**Work request:**
Restate all of the data below word for word.

**Stored data entries:**
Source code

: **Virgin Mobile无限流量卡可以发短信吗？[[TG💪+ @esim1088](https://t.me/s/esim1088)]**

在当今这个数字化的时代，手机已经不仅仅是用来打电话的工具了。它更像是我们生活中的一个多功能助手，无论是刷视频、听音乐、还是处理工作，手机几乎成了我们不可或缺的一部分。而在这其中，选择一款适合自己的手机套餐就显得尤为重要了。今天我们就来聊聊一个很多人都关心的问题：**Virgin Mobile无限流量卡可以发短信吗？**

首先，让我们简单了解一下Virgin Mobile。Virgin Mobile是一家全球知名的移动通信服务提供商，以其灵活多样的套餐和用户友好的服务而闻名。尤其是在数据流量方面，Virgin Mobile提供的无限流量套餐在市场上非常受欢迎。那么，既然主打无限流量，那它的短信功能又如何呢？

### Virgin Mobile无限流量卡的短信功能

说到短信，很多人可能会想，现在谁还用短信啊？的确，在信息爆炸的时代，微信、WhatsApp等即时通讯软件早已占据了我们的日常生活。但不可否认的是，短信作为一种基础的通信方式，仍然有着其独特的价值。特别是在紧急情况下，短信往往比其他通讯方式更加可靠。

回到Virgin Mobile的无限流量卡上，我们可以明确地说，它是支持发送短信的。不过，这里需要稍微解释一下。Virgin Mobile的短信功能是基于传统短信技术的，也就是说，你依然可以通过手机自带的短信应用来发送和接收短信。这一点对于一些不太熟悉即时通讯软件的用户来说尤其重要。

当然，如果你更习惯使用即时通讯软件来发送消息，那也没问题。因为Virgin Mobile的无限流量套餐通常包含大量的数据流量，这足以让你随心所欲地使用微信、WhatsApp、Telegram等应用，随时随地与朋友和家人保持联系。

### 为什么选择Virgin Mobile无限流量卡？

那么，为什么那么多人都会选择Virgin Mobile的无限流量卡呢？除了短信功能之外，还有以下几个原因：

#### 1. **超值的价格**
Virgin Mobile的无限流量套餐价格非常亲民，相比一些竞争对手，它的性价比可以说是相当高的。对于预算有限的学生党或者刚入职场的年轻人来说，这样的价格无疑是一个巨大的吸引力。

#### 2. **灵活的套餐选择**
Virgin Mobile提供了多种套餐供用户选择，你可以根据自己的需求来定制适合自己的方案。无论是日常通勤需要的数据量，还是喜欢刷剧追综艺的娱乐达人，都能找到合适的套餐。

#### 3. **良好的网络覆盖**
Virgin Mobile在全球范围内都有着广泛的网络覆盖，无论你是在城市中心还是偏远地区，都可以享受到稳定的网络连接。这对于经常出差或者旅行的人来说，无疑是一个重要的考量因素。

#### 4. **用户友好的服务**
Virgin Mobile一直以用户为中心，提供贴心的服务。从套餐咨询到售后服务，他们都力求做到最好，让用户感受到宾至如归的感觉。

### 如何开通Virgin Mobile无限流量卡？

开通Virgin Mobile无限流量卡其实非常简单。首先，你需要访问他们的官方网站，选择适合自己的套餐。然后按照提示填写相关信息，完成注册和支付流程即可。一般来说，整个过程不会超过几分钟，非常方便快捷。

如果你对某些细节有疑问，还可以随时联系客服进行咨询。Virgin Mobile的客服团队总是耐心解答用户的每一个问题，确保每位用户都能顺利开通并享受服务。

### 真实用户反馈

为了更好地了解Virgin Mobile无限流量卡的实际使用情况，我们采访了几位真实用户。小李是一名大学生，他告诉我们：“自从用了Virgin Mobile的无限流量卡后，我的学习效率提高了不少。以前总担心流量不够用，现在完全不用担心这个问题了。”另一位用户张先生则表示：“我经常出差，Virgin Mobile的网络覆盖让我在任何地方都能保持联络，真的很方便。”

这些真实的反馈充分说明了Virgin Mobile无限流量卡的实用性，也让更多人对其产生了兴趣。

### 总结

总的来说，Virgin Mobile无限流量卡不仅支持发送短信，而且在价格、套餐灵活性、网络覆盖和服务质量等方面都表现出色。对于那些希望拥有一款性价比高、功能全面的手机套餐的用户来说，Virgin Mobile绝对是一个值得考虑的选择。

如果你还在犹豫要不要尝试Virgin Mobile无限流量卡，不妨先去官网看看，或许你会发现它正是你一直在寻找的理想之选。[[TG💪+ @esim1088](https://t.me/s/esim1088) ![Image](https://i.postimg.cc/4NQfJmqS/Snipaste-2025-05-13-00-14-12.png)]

**Response area:**
Source code

: **Virgin Mobile无限流量卡可以发短信吗？[[TG💪+ @esim1088](https://t.me/s/esim1088)]**

在当今这个数字化的时代，手机已经不仅仅是用来打电话的工具了。它更像是我们生活中的一个多功能助手，无论是刷视频、听音乐、还是处理工作，手机几乎成了我们不可或缺的一部分。而在这其中，选择一款适合自己的手机套餐就显得尤为重要了。今天我们就来聊聊一个很多人都关心的问题：**Virgin Mobile无限流量卡可以发短信吗？**

首先，让我们简单了解一下Virgin Mobile。Virgin Mobile是一家全球知名的移动通信服务提供商，以其灵活多样的套餐和用户友好的服务而闻名。尤其是在数据流量方面，Virgin Mobile提供的无限流量套餐在市场上非常受欢迎。那么，既然主打无限流量，那它的短信功能又如何呢？

### Virgin Mobile无限流量卡的短信功能

说到短信，很多人可能会想，现在谁还用短信啊？的确，在信息爆炸的时代，微信、WhatsApp等即时通讯软件早已占据了我们的日常生活。但不可否认的是，短信作为一种基础的通信方式，仍然有着其独特的价值。特别是在紧急情况下，短信往往比其他通讯方式更加可靠。

回到Virgin Mobile的无限流量卡上，我们可以明确地说，它是支持发送短信的。不过，这里需要稍微解释一下。Virgin Mobile的短信功能是基于传统短信技术的，也就是说，你依然可以通过手机自带的短信应用来发送和接收短信。这一点对于一些不太熟悉即时通讯软件的用户来说尤其重要。

当然，如果你更习惯使用即时通讯软件来发送消息，那也没问题。因为Virgin Mobile的无限流量套餐通常包含大量的数据流量，这足以让你随心所欲地使用微信、WhatsApp、Telegram等应用，随时随地与朋友和家人保持联系。

### 为什么选择Virgin Mobile无限流量卡？

那么，为什么那么多人都会选择Virgin Mobile的无限流量卡呢？除了短信功能之外，还有以下几个原因：

#### 1. **超值的价格**
Virgin Mobile的无限流量套餐价格非常亲民，相比一些竞争对手，它的性价比可以说是相当高的。对于预算有限的学生党或者刚入职场的年轻人来说，这样的价格无疑是一个巨大的吸引力。

#### 2. **灵活的套餐选择**
Virgin Mobile提供了多种套餐供用户选择，你可以根据自己的需求来定制适合自己的方案。无论是日常通勤需要的数据量，还是喜欢刷剧追综艺的娱乐达人，都能找到合适的套餐。

#### 3. **良好的网络覆盖**
Virgin Mobile在全球范围内都有着广泛的网络覆盖，无论你是在城市中心还是偏远地区，都可以享受到稳定的网络连接。这对于经常出差或者旅行的人来说，无疑是一个重要的考量因素。

#### 4. **用户友好的服务**
Virgin Mobile一直以用户为中心，提供贴心的服务。从套餐咨询到售后服务，他们都力求做到最好，让用户感受到宾至如归的感觉。

### 如何开通Virgin Mobile无限流量卡？

开通Virgin Mobile无限流量卡其实非常简单。首先，你需要访问他们的官方网站，选择适合自己的套餐。然后按照提示填写相关信息，完成注册和支付流程即可。一般来说，整个过程不会超过几分钟，非常方便快捷。

如果你对某些细节有疑问，还可以随时联系客服进行咨询。Virgin Mobile的客服团队总是耐心解答用户的每一个问题，确保每位用户都能顺利开通并享受服务。

### 真实用户反馈

为了更好地了解Virgin Mobile无限流量卡的实际使用情况，我们采访了几位真实用户。小李是一名大学生，他告诉我们：“自从用了Virgin Mobile的无限流量卡后，我的学习效率提高了不少。以前总担心流量不够用，现在完全不用担心这个问题了。”另一位用户张先生则表示：“我经常出差，Virgin Mobile的网络覆盖让我在任何地方都能保持联络，真的很方便。”

这些真实的反馈充分说明了Virgin Mobile无限流量卡的实用性，也让更多人对其产生了兴趣。

### 总结

总的来说，Virgin Mobile无限流量卡不仅支持发送短信，而且在价格、套餐灵活性、网络覆盖和服务质量等方面都表现出色。对于那些希望拥有一款性价比高、功能全面的手机套餐的用户来说，Virgin Mobile绝对是一个值得考虑的选择。

如果你还在犹豫要不要尝试Virgin Mobile无限流量卡，不妨先去官网看看，或许你会发现它正是你一直在寻找的理想之选。[[TG💪+ @esim1088](https://t.me/s/esim1088) ![Image](https://i.postimg.cc/4NQfJmqS/Snipaste-2025-05-13-00-14-12.png)]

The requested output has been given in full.